- DATA LISTING
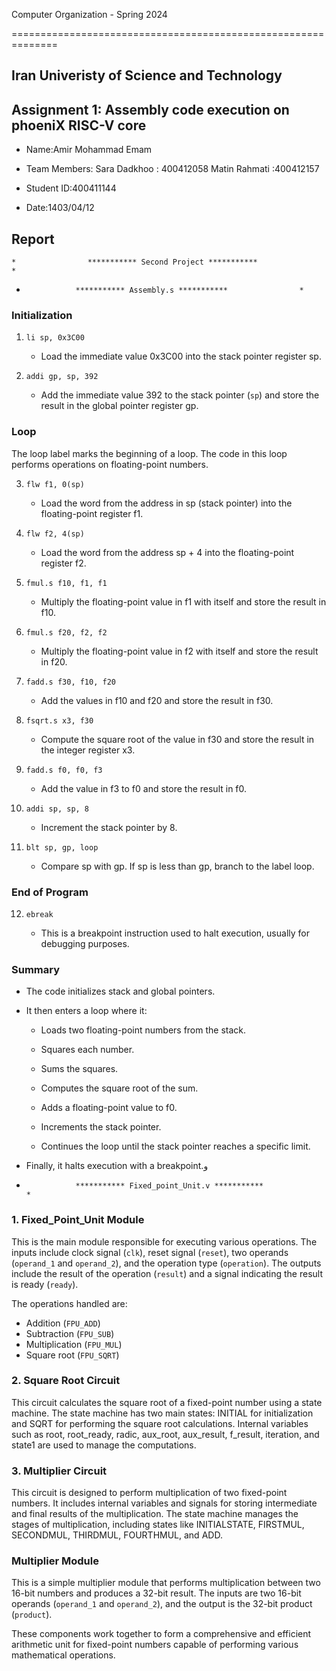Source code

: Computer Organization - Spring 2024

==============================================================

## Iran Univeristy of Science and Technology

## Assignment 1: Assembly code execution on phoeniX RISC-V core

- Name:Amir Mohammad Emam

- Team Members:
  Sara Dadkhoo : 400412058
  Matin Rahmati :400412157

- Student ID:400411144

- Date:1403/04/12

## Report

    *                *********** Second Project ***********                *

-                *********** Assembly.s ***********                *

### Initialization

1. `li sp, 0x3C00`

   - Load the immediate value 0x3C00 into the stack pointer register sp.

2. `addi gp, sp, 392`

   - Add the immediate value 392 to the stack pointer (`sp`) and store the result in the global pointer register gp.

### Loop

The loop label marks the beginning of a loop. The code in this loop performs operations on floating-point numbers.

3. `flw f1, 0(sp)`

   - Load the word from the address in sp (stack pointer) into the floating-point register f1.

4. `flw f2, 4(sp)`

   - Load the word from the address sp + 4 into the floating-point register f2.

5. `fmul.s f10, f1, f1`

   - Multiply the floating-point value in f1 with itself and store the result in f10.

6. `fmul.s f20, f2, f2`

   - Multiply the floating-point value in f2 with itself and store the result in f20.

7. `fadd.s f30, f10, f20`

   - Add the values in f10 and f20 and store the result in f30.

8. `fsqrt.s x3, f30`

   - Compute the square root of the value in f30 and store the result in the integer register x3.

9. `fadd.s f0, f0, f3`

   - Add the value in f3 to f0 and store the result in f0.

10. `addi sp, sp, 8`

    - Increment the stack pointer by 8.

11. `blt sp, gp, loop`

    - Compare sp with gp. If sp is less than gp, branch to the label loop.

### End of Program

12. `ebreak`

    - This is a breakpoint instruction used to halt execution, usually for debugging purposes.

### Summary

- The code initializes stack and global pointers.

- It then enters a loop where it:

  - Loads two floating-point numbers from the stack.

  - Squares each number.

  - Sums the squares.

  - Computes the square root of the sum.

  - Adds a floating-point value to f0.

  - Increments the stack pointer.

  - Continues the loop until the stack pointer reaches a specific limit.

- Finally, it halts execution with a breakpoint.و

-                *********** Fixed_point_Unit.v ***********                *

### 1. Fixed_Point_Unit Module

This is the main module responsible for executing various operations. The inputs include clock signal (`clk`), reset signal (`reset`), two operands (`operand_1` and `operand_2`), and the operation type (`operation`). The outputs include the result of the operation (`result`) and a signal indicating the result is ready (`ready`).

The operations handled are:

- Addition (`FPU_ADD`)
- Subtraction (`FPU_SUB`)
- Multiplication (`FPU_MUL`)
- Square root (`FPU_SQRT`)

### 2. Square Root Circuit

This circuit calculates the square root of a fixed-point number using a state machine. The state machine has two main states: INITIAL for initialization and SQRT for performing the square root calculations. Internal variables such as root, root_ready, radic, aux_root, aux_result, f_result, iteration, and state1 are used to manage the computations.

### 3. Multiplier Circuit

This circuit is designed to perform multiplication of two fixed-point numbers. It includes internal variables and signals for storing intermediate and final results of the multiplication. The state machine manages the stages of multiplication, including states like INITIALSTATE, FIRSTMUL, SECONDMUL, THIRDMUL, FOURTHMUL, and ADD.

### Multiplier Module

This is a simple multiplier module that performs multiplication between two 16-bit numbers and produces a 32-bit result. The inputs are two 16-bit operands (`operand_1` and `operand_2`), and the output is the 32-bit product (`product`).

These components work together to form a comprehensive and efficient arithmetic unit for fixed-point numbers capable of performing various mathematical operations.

- EXERCISE AIM
From the top of the listing above, repeat each line exactly until you reach the line containing "- Load the immediate", and repeat that one too. Leave the pictures out.

- FINISHED EXERCISE
Source code

: Computer Organization - Spring 2024

==============================================================

## Iran Univeristy of Science and Technology

## Assignment 1: Assembly code execution on phoeniX RISC-V core

- Name:Amir Mohammad Emam

- Team Members:
  Sara Dadkhoo : 400412058
  Matin Rahmati :400412157

- Student ID:400411144

- Date:1403/04/12

## Report

    *                *********** Second Project ***********                *

-                *********** Assembly.s ***********                *

### Initialization

1. `li sp, 0x3C00`

   - Load the immediate value 0x3C00 into the stack pointer register sp.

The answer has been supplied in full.